Now if we examine our life, our relationship with another, we shall see that it is a process of isolation. We are really not concerned with another; though we talk a great deal about it, actually we are not concerned. We are related to someone only so long as that relationship gives us a refuge, so long as it satisfies us. But the moment there is a disturbance in the relationship which produces discomfort in ourselves, we discard that relationship. In other words, there is a relationship only so long as we are gratified. This may sound harsh, but if you really examine your life very closely you will see it is a fact; and to avoid a fact is to live in ignorance, which can never produce right relationship. If we look into our lives and observe relationship, we see that it is a process of building resistance against each other, a wall over which we look and observe the other; but we always retain the wall and remain behind it, whether it be a psychological wall, a material wall, an economic wall, or a national wall.

After forcing us to consider these uncomfortable truths, Krishnamurti then asks: Can one live in the world without the desire for power, for position, for authority? and replies to his own question like this: Obviously one can. One does it when one does not identify oneself with something greater (my italics). This identification with something greater - the party, the country, the race, the religion, God - is the search for power. Because you in yourself are empty, dull, weak, you like to identify yourself with something greater. That desire to identify yourself with something greater is the desire for power.

He concludes: Relationship is a process of self-revelation, and, without knowing oneself, the ways of one's own mind and heart, merely to establish an outward order, a system, a cunning formula has very little meaning. What is important is to understand oneself in relationship with another. Then relationship becomes not a process of isolation but a movement in which you discover your own motives, your own thoughts, your own pursuits; and that very discovery is the beginning of liberation, the beginning of transformation.
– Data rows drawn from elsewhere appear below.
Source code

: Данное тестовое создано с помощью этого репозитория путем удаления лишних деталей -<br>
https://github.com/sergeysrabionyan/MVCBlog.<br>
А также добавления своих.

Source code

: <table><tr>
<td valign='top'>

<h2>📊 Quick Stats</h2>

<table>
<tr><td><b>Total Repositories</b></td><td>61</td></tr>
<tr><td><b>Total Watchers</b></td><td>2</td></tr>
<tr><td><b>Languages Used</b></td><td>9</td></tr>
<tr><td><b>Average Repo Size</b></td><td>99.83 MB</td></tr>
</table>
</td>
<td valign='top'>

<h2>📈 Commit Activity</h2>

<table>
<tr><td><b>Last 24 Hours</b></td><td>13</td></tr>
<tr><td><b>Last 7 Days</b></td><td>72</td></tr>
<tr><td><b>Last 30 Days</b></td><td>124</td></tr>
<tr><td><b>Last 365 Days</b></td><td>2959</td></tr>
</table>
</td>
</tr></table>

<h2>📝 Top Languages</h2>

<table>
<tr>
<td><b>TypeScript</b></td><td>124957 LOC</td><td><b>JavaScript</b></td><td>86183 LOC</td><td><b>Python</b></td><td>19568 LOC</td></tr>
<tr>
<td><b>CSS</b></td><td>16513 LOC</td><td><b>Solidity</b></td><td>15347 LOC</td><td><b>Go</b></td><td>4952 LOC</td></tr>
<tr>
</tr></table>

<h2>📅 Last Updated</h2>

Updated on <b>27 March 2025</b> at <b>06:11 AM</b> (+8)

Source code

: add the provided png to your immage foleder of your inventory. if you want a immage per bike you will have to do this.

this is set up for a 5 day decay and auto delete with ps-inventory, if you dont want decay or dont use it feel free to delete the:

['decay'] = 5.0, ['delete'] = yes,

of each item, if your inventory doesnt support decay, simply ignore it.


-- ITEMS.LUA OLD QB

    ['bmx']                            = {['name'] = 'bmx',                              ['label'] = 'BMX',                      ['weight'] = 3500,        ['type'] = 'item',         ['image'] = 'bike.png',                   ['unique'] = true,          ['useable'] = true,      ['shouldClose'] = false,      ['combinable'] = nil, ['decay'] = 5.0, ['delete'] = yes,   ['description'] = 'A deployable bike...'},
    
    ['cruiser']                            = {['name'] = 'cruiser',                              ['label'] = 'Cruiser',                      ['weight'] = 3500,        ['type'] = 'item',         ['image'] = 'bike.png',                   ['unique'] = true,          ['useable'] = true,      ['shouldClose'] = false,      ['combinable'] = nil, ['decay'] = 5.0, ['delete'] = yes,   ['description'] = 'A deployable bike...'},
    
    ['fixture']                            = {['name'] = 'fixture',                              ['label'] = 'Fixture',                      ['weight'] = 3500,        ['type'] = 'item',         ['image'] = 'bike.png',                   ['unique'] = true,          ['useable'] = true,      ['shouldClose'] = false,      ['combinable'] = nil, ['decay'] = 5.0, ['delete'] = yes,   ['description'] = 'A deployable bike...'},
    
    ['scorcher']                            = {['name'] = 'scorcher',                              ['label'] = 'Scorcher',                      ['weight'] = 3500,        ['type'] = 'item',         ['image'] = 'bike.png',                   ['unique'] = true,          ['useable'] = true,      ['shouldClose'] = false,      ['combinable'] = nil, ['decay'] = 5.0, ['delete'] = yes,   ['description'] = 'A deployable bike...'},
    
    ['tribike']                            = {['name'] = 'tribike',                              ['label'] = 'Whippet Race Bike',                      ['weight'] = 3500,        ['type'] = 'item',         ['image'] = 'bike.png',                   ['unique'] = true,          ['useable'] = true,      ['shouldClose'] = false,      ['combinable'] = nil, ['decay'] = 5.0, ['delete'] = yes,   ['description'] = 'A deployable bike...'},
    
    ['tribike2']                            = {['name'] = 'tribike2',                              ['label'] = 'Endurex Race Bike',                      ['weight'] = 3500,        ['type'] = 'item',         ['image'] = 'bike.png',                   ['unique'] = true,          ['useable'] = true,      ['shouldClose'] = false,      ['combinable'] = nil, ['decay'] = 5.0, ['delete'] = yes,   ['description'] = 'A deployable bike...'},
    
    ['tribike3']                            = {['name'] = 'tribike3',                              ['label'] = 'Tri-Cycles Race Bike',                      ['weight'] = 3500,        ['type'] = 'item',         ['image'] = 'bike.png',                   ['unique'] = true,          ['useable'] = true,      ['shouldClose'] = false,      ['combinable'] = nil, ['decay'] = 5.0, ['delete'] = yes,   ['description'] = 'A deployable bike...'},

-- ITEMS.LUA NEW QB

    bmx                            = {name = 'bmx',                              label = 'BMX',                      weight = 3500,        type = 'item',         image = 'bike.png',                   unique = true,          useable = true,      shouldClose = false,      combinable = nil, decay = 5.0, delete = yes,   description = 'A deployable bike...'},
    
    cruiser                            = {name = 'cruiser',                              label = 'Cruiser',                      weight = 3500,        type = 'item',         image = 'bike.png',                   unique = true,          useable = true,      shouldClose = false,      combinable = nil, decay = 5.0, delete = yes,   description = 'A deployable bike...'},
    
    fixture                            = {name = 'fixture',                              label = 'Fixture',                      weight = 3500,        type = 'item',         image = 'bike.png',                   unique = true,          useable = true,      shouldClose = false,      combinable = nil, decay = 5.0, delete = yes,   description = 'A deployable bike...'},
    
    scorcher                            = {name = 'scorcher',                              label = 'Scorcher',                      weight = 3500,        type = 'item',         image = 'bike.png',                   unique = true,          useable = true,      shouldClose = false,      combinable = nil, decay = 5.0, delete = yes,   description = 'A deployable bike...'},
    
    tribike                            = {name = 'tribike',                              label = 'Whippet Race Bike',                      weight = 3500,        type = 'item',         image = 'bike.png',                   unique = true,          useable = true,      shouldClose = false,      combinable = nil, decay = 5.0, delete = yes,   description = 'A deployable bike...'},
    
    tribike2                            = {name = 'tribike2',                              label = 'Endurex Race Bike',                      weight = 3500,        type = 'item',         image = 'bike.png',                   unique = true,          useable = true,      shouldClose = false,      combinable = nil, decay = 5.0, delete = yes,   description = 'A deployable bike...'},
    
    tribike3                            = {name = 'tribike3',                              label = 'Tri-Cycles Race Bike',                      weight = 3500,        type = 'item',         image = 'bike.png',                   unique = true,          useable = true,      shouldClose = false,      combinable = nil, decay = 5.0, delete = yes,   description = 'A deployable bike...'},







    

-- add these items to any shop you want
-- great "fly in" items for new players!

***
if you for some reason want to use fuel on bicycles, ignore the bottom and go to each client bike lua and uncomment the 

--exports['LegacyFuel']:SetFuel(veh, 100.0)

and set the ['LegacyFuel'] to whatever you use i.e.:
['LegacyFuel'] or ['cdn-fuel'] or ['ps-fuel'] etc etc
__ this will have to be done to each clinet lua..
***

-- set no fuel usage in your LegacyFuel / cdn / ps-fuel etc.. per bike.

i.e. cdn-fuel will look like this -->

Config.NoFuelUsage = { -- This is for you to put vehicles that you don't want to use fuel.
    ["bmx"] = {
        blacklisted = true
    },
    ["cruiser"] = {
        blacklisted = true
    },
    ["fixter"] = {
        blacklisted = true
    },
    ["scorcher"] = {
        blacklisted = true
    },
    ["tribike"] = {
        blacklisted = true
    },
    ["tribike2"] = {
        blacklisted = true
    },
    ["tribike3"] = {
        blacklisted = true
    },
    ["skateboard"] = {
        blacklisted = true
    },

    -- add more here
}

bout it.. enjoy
You may think we're deviating a long way from talk about how one individual can communicate with and get to know another individual, to ideas about power struggles and religious, national and political identity. But relationship is relationship, and we're talking essentially about the same relationship here - the individual one-to-one personal relationship being a microcosm of all the other more global, more abstract relationships.

The technique Krishnamurti uses in the above "argument" is typical of his reasoning; and, I think, typical of certain kind of Buddhist mode of thought.

I've written about relationship before in my post We Are Stardust, We Are Golden.

5 comments:

A said...

SW,
I'm honored to have been, in part, the inspiration for this post.

Krishnamurti has coincidentally come up a few times in talks with friends recently. Hmmm. Methinks I should put him on my list.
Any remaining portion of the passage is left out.